Cuando nos creíamos la última coca-cola del desierto (resentimientos de ayer y hoy)

La caída de Ixión (1588) - Cornelis Van Haarlem.

La caída de Ixión (1588) - Cornelis Van Haarlem.

           En la Era de la Información, los comentarios en las redes sociales son la voz del pueblo. Con la democratización de la opinión, todos pueden expresar sus pensamientos y sentimientos a través del internet. La historia ahora está fosilizada en las secciones de comentarios de cada artículo y noticia.
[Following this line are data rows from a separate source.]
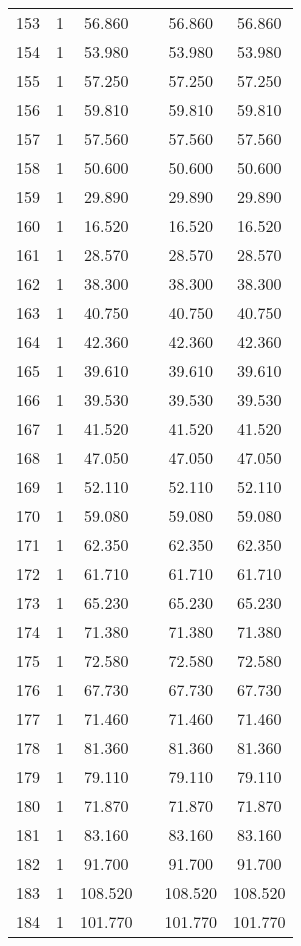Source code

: \begin{table}[!htbp]
\begin{tabular}{@{\extracolsep{5pt}}lccccc}
153 & 1 & 56.860 &  & 56.860 & 56.860 \\ 
154 & 1 & 53.980 &  & 53.980 & 53.980 \\ 
155 & 1 & 57.250 &  & 57.250 & 57.250 \\ 
156 & 1 & 59.810 &  & 59.810 & 59.810 \\ 
157 & 1 & 57.560 &  & 57.560 & 57.560 \\ 
158 & 1 & 50.600 &  & 50.600 & 50.600 \\ 
159 & 1 & 29.890 &  & 29.890 & 29.890 \\ 
160 & 1 & 16.520 &  & 16.520 & 16.520 \\ 
161 & 1 & 28.570 &  & 28.570 & 28.570 \\ 
162 & 1 & 38.300 &  & 38.300 & 38.300 \\ 
163 & 1 & 40.750 &  & 40.750 & 40.750 \\ 
164 & 1 & 42.360 &  & 42.360 & 42.360 \\ 
165 & 1 & 39.610 &  & 39.610 & 39.610 \\ 
166 & 1 & 39.530 &  & 39.530 & 39.530 \\ 
167 & 1 & 41.520 &  & 41.520 & 41.520 \\ 
168 & 1 & 47.050 &  & 47.050 & 47.050 \\ 
169 & 1 & 52.110 &  & 52.110 & 52.110 \\ 
170 & 1 & 59.080 &  & 59.080 & 59.080 \\ 
171 & 1 & 62.350 &  & 62.350 & 62.350 \\ 
172 & 1 & 61.710 &  & 61.710 & 61.710 \\ 
173 & 1 & 65.230 &  & 65.230 & 65.230 \\ 
174 & 1 & 71.380 &  & 71.380 & 71.380 \\ 
175 & 1 & 72.580 &  & 72.580 & 72.580 \\ 
176 & 1 & 67.730 &  & 67.730 & 67.730 \\ 
177 & 1 & 71.460 &  & 71.460 & 71.460 \\ 
178 & 1 & 81.360 &  & 81.360 & 81.360 \\ 
179 & 1 & 79.110 &  & 79.110 & 79.110 \\ 
180 & 1 & 71.870 &  & 71.870 & 71.870 \\ 
181 & 1 & 83.160 &  & 83.160 & 83.160 \\ 
182 & 1 & 91.700 &  & 91.700 & 91.700 \\ 
183 & 1 & 108.520 &  & 108.520 & 108.520 \\ 
184 & 1 & 101.770 &  & 101.770 & 101.770 \\ 

\end{tabular}
\end{table}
Debido a esto, creo que los comentarios bajo las noticias de venezolanos cruzando masivamente a Colombia son oro.

            La disputa entre venezolanos y colombianos probablemente data del año de la pera, pero se agudizó durante la década de 1970 y principios de la década de 1980. En ese entonces, cuando nos llamábamos a nosotros mismos la Venezuela Saudita, el país experimentó altos niveles de prosperidad económica y desarrollo. Atraídos por el brillo del petróleo, miles de colombianos y peruanos (entre otros andinos) acudieron en tropel a Venezuela. Su llegada no fue tan bien recibida como la de previas migraciones europeas y levantinas. Insultos como “colombiches” fueron aplicados a los colombianos y “cotorros” a los peruanos, gente que en su mayoría había sido contratada para trabajos domésticos y mano de obra barata y que se habían asentado en los barrios en torno a las ciudades. El desprecio que muchos venezolanos sentían hacía ellos no es secreto.

            Mi mamá, como la mayoría de sus compañeros del bachillerato, es hija de inmigrantes. Aun así, ella recuerda como uno de sus compañeros de clase era de origen colombiano y, debido a esto, era la burla de la clase. Los hijos e hijas de venezolanos y extranjeros le hacían ‘bullying’ a su compañero – y lo hacían sentir inferior – solo por ser colombiano. Según ciertas voces de aquella generación, el crimen y el narcotráfico se multiplicaron increíblemente en Venezuela por la llegada de los colombianos. “Todo el crimen era cometido por ellos”. No sé que tan certeras sean estas afirmaciones pero el prejuicio de que los inmigrantes colombianos eran importadores de violencia, crimen, prostitución y narcotráfico es fuerte. Hay gente que incluso los culpa por la aparición de las bendecidas y afortunadas. ¿Suena familiar no?

            Venezuela se veía a si misma como una tierra rica de reinas de belleza, petróleo y viajes de shopping de fin de semana a Miami y a Disney World que tenía un vecino pobre infectado con la FARC, prostitución, miseria y narcotráfico. Aun recuerdo cuando visitamos Bogotá a mediados de los años 2000 – ya el derroche petrolero acabado hace mucho y la revolución bien instalada – y mi hermana recalcó lo pequeñas que eran las cucharas en el Mcdonald’s bogotano comparado con el Mcdonald’s en Caracas. Ahora no tenemos Big Macs.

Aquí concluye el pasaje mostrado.